▸ Exercise
How many lines in the data below contain the string "thức"? State that number only.

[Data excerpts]
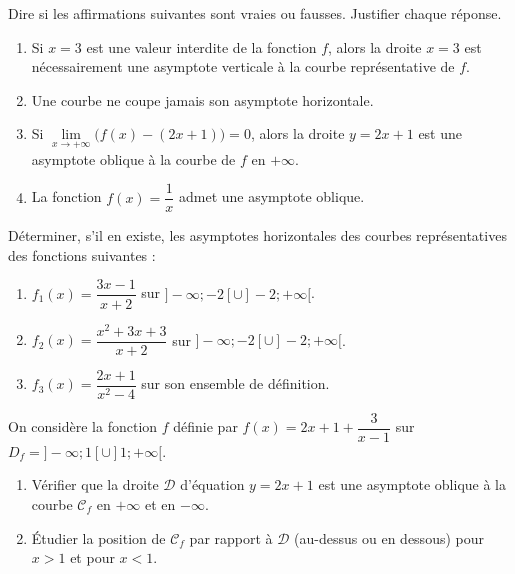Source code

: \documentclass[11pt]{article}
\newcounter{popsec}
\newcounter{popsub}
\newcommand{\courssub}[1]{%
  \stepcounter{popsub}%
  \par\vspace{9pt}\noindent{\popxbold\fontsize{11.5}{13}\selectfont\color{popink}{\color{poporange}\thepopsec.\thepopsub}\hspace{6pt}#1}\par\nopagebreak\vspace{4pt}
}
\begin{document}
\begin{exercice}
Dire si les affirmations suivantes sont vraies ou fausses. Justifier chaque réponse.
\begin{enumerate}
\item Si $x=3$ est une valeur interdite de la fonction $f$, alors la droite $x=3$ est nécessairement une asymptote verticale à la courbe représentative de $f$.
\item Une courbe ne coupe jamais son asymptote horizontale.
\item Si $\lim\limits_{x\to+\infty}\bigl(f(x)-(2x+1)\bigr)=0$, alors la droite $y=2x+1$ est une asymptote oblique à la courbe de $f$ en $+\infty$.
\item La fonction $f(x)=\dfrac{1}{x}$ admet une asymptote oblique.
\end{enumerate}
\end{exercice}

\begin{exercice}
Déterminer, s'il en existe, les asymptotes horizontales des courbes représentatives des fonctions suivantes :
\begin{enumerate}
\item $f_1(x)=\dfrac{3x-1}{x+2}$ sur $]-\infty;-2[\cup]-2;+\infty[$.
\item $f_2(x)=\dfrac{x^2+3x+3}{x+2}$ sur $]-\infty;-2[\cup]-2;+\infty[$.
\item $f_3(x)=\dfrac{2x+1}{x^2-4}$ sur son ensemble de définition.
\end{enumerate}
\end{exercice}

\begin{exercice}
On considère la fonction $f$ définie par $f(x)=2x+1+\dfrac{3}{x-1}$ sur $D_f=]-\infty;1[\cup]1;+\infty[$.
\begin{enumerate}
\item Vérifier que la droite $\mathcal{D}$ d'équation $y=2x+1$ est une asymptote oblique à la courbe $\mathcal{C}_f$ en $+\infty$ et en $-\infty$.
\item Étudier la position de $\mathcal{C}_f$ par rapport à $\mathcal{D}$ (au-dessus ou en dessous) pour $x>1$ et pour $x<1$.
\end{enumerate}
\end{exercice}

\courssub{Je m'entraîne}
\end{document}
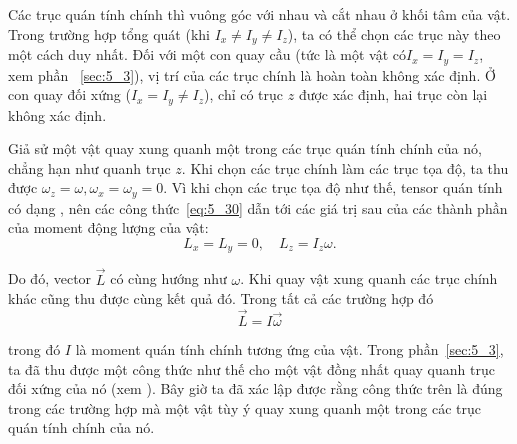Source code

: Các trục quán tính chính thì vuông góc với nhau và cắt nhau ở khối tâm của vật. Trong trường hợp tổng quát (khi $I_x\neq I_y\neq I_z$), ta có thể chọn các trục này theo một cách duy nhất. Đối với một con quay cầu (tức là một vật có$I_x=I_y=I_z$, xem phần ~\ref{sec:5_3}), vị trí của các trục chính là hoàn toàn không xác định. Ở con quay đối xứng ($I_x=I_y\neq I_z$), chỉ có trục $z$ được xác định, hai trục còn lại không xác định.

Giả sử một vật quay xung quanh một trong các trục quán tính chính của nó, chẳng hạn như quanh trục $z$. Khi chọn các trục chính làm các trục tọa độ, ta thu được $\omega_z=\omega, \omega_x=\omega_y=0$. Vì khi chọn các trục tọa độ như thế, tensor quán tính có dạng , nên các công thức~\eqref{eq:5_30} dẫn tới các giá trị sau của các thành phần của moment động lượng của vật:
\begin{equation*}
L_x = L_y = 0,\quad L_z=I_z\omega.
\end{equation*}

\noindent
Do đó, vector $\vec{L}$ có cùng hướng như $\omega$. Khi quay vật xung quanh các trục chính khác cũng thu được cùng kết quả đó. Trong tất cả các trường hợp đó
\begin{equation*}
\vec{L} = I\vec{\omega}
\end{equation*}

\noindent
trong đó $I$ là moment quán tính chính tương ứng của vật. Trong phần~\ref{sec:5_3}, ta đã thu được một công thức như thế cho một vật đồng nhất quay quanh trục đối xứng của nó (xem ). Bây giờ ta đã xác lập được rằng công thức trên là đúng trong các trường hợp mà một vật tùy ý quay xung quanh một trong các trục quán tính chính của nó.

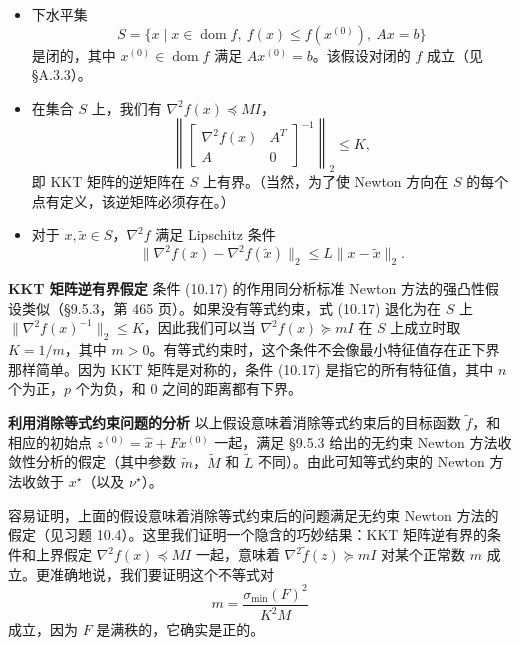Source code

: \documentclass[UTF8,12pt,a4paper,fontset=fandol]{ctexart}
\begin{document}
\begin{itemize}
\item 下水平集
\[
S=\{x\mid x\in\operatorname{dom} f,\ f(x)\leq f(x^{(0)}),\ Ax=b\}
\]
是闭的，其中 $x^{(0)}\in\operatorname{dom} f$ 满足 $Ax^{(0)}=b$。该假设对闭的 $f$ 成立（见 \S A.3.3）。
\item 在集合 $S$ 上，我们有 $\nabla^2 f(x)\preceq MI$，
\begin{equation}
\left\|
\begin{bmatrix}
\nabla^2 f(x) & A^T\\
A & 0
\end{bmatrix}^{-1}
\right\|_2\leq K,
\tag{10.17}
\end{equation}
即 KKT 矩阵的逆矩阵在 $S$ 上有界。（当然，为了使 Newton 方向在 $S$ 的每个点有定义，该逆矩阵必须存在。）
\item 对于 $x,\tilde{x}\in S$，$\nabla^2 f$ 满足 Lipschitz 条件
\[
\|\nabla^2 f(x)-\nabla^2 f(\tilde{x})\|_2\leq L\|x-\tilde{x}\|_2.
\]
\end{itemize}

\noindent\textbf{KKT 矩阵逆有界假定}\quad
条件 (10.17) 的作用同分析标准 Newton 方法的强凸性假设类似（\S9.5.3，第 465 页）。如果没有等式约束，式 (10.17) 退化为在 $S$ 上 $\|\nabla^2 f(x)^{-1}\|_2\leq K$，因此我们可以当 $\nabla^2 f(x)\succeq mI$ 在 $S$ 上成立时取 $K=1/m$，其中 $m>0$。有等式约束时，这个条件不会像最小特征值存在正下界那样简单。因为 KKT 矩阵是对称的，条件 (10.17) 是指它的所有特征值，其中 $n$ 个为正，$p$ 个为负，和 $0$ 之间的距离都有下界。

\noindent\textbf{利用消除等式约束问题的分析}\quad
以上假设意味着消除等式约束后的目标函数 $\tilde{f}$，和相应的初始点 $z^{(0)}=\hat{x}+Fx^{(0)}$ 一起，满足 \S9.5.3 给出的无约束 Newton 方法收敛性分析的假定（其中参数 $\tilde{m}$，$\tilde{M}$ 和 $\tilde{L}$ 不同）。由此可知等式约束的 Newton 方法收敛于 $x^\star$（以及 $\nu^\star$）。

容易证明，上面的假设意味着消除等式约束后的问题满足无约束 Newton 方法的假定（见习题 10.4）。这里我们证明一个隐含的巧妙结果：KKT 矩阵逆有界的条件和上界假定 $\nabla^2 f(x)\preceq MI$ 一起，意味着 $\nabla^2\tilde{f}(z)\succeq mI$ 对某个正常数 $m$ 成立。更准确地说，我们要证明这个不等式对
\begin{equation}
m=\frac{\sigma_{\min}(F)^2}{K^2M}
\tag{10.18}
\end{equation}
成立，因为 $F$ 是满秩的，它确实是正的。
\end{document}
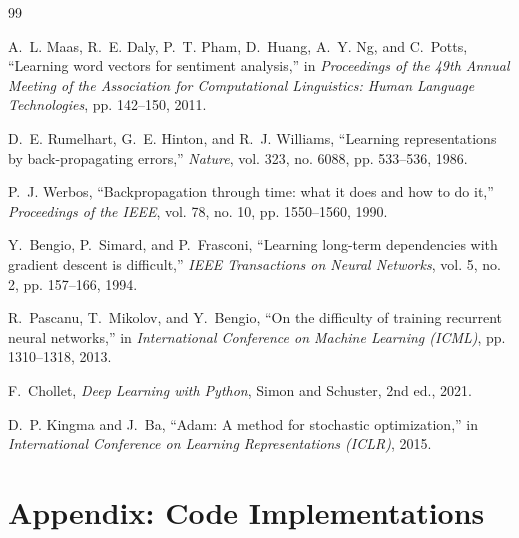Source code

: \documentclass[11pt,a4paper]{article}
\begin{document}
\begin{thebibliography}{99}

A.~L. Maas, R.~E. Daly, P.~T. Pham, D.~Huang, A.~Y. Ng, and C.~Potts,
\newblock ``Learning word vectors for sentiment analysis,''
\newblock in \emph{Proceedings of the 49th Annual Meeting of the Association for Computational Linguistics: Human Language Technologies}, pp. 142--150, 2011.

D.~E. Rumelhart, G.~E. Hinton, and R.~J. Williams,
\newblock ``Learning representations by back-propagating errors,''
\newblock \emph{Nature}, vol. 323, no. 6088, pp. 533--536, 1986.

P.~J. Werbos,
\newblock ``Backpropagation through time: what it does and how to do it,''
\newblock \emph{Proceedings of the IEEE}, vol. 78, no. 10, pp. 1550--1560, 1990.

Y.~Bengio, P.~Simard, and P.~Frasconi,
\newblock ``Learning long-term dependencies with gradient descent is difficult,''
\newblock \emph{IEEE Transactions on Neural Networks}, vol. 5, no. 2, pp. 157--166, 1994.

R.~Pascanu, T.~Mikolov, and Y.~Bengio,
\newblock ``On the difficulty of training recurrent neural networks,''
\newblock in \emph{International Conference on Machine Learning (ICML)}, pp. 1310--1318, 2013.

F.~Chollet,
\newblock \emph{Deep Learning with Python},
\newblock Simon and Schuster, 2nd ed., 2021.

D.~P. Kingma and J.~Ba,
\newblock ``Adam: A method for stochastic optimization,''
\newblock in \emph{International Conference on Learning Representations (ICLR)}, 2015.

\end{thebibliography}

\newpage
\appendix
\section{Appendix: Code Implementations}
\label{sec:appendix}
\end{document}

▸ Exercise answer
2